Earlier in the week we celebrated the memorial of Our Lady of Sorrows. The Gospel text places the virgin mother at the foot of the cross giving us one of the most profound images of human and divine compassion. It is to be noted that this image does not remain buried in the past or even in the sacred text, it comes alive in every person and people who searches for the Lord’s compassion, human and divine. This seems to be the key. There has to be a searching that makes the encounter possible. The one we search has forever been searching for us.

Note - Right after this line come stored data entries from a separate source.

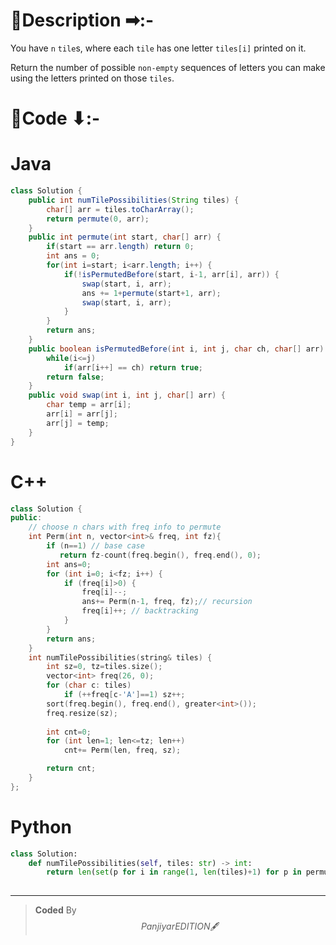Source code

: # 📍Description ➡:-
<!-- Describe your first thoughts on how to solve this problem. -->
You have `n`  `tile`s, where each `tile` has one letter `tiles[i]` printed on it.

Return the number of possible `non-empty` sequences of letters you can make using the letters printed on those `tiles`.



# 📝Code ⬇:-



# Java
```java []
class Solution {
    public int numTilePossibilities(String tiles) {
        char[] arr = tiles.toCharArray();
        return permute(0, arr);
    }
    public int permute(int start, char[] arr) {
        if(start == arr.length) return 0;
        int ans = 0;
        for(int i=start; i<arr.length; i++) {
            if(!isPermutedBefore(start, i-1, arr[i], arr)) {
                swap(start, i, arr);
                ans += 1+permute(start+1, arr);
                swap(start, i, arr);
            }
        }
        return ans;
    }
    public boolean isPermutedBefore(int i, int j, char ch, char[] arr) {
        while(i<=j)
            if(arr[i++] == ch) return true;
        return false;
    }
    public void swap(int i, int j, char[] arr) {
        char temp = arr[i];
        arr[i] = arr[j];
        arr[j] = temp;
    }
}

```

# C++
``` cpp []
class Solution {
public:
    // choose n chars with freq info to permute
    int Perm(int n, vector<int>& freq, int fz){
        if (n==1) // base case
           return fz-count(freq.begin(), freq.end(), 0);
        int ans=0;
        for (int i=0; i<fz; i++) {
            if (freq[i]>0) {
                freq[i]--; 
                ans+= Perm(n-1, freq, fz);// recursion
                freq[i]++; // backtracking
            }
        }
        return ans;
    }
    int numTilePossibilities(string& tiles) {
        int sz=0, tz=tiles.size();
        vector<int> freq(26, 0);
        for (char c: tiles)
            if (++freq[c-'A']==1) sz++;
        sort(freq.begin(), freq.end(), greater<int>());
        freq.resize(sz);
    
        int cnt=0;
        for (int len=1; len<=tz; len++) 
            cnt+= Perm(len, freq, sz);

        return cnt;
    }
};
```

# Python
``` python []
class Solution:
    def numTilePossibilities(self, tiles: str) -> int:
        return len(set(p for i in range(1, len(tiles)+1) for p in permutations(tiles, i)))
           
```

---

>    **Coded** By $$Panjiyar EDITION 🖋  $$

               
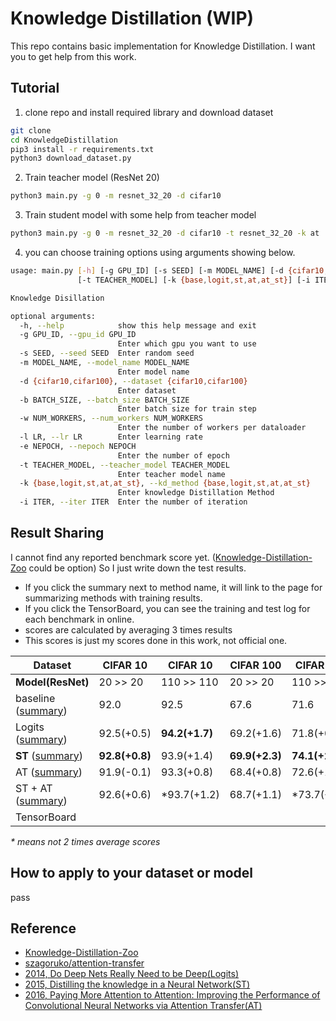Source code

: # Knowledge Distillation (WIP)
This repo contains basic implementation for Knowledge Distillation. I want you to get help from this work.

## Tutorial

1. clone repo and install required library and download dataset

```bash
git clone
cd KnowledgeDistillation
pip3 install -r requirements.txt
python3 download_dataset.py
```

2. Train teacher model (ResNet 20)

```bash
python3 main.py -g 0 -m resnet_32_20 -d cifar10
```

3. Train student model with some help from teacher model

```bash
python3 main.py -g 0 -m resnet_32_20 -d cifar10 -t resnet_32_20 -k at
```

4. you can choose training options using arguments showing below.

```bash
usage: main.py [-h] [-g GPU_ID] [-s SEED] [-m MODEL_NAME] [-d {cifar10,cifar100}] [-b BATCH_SIZE] [-w NUM_WORKERS] [-l LR] [-e NEPOCH]
               [-t TEACHER_MODEL] [-k {base,logit,st,at,at_st}] [-i ITER]

Knowledge Disillation

optional arguments:
  -h, --help            show this help message and exit
  -g GPU_ID, --gpu_id GPU_ID
                        Enter which gpu you want to use
  -s SEED, --seed SEED  Enter random seed
  -m MODEL_NAME, --model_name MODEL_NAME
                        Enter model name
  -d {cifar10,cifar100}, --dataset {cifar10,cifar100}
                        Enter dataset
  -b BATCH_SIZE, --batch_size BATCH_SIZE
                        Enter batch size for train step
  -w NUM_WORKERS, --num_workers NUM_WORKERS
                        Enter the number of workers per dataloader
  -l LR, --lr LR        Enter learning rate
  -e NEPOCH, --nepoch NEPOCH
                        Enter the number of epoch
  -t TEACHER_MODEL, --teacher_model TEACHER_MODEL
                        Enter teacher model name
  -k {base,logit,st,at,at_st}, --kd_method {base,logit,st,at,at_st}
                        Enter knowledge Distillation Method
  -i ITER, --iter ITER  Enter the number of iteration

```



## Result Sharing

I cannot find any reported benchmark score yet. ([Knowledge-Distillation-Zoo](https://github.com/AberHu/Knowledge-Distillation-Zoo) could be option) So I just write down the test results. 

- If you click the summary next to method name, it will link to the page for summarizing methods with training results. 
- If you click the TensorBoard, you can see the training and test log for each benchmark in online.
- scores are calculated by averaging 3 times results
- This scores is just my scores done in this work, not official one.

| Dataset                                | CIFAR 10       | CIFAR 10       | CIFAR 100      | CIFAR 100      | avg            |
| -------------------------------------- | -------------- | -------------- | -------------- | -------------- | -------------- |
| **Model(ResNet)**                      | 20 >> 20       | 110 >> 110     | 20 >> 20       | 110 >> 100     |                |
| baseline ([summary](docs/baseline.md)) | 92.0           | 92.5           | 67.6           | 71.6          | 80.9           |
| Logits ([summary](docs/logit.md))      | 92.5(+0.5)     | **94.2(+1.7)** | 69.2(+1.6)     | 71.8(+0.2)     | 81.9(+1.0)     |
| **ST** ([summary](docs/st.md))         | **92.8(+0.8)** | 93.9(+1.4)     | **69.9(+2.3)** | **74.1(+2.5)** | **82.7(+1.8)** |
| AT ([summary](docs/at.md))             | 91.9(-0.1)     | 93.3(+0.8)     | 68.4(+0.8)     | 72.6(+1.0)     | 81.55(+0.65)   |
| ST + AT ([summary](docs/at_st.md))     | 92.6(+0.6)     | *93.7(+1.2)     | 68.7(+1.1)     | *73.7(+2.1)     | 82.2(+1.5)     |
| TensorBoard                            |                |                |                |                |                |

*\* means not 2 times average scores*

## How to apply to your dataset or model

pass



## Reference

- [Knowledge-Distillation-Zoo](https://github.com/AberHu/Knowledge-Distillation-Zoo)
- [szagoruko/attention-transfer](https://github.com/szagoruyko/attention-transfer)
- [2014, Do Deep Nets Really Need to be Deep(Logits)](https://arxiv.org/abs/1312.6184)
- [2015, Distilling the knowledge in a Neural Network(ST)](https://arxiv.org/abs/1503.02531)
- [2016, Paying More Attention to Attention: Improving the Performance of Convolutional Neural Networks via Attention Transfer(AT)](https://arxiv.org/abs/1612.03928)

The encounter creates life. This compassion, human and divine, in the image of Our Lady of Sorrows, is the expression of God’s gift of self. An identity is bestowed. The person or people are no longer the nameless object of misery, self-possessed is now the author of destiny and constructor of society. In the womb the same spirit that transformed Mary into the Mother of life.
It was not coincidence that on September 15, 1810 in the small town that today bears the name of Dolores Hidalgo, a banner with the other image of Mary, of compassion human and divine, the birth of a new nation was proclaimed. It is to be recognized, that the experience of famine, the structures of slavery and the desperate moan of centuries of oppression gave way to violence and uncontrolled tragedy. No matter the contradictions, the spirit, once given does not die. It journeys and becomes one (the ancients would call it hypostasis) with the history of the United States and that same experience of birth that took place on a 4th of July.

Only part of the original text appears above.